Under what circumstances are pandemic vaccine mandates ethically justifiable?

Dr Jane Williams1, Dr Shevaun Drislane, Dr Jess Kaufman, Prof Julie Leask, A/Prof Katie Attwell

1ACHEEV, University of Wollongong, Wollongong, Australia, 2Sydney Health Ethics, University of Sydney, Sydney, Australia

Biography:

Bio to come

Abstract:

The ethical justifiability of mandatory vaccination is an ongoing debate in the public health ethics literature given the tensions it presents between individual choice and collective goods. Arguments range depending on theoretical commitments and draw on principles of least restriction proportionality, generating population benefits, preventing harm, and fairness. Population vaccine mandates were widely adopted during the COVID-19 pandemic. We consider the principles above in the context of emergency or pandemic mandates. We draw on the Australian experience of COVID-19 vaccine mandates in 2021-22 and our work on a large international project evaluating new mandates (MandEval). In addition to principles, context matters.
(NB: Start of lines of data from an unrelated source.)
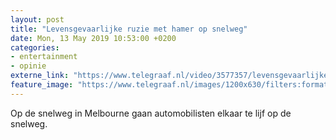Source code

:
 ```yaml
---
layout: post
title: "Levensgevaarlijke ruzie met hamer op snelweg"
date: Mon, 13 May 2019 10:53:00 +0200
categories: 
- entertainment 
- opinie 
externe_link: "https://www.telegraaf.nl/video/3577357/levensgevaarlijke-ruzie-met-hamer-op-snelweg"
feature_image: "https://www.telegraaf.nl/images/1200x630/filters:format(jpeg):quality(80)/cdn-kiosk-api.telegraaf.nl/933d1d14-755c-11e9-b1c7-02d2fb1aa1d7.jpg"
---
```


<p class="intro">Op de snelweg in Melbourne gaan automobilisten elkaar te lijf op de snelweg.</p>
We focus on the background conditions that ought to be in place for mandates to be justifiable. These include vaccine-specific evidence requirements, equitable access arrangements, and procedural justice considerations. One example is the need for a no-fault compensation scheme that offers some measure of recompense for individuals who have been injured in the course of carrying out their duties to public health. Another is careful formulation of penalties for non-compliance so that they are not disproportionately punitive in socially patterned ways.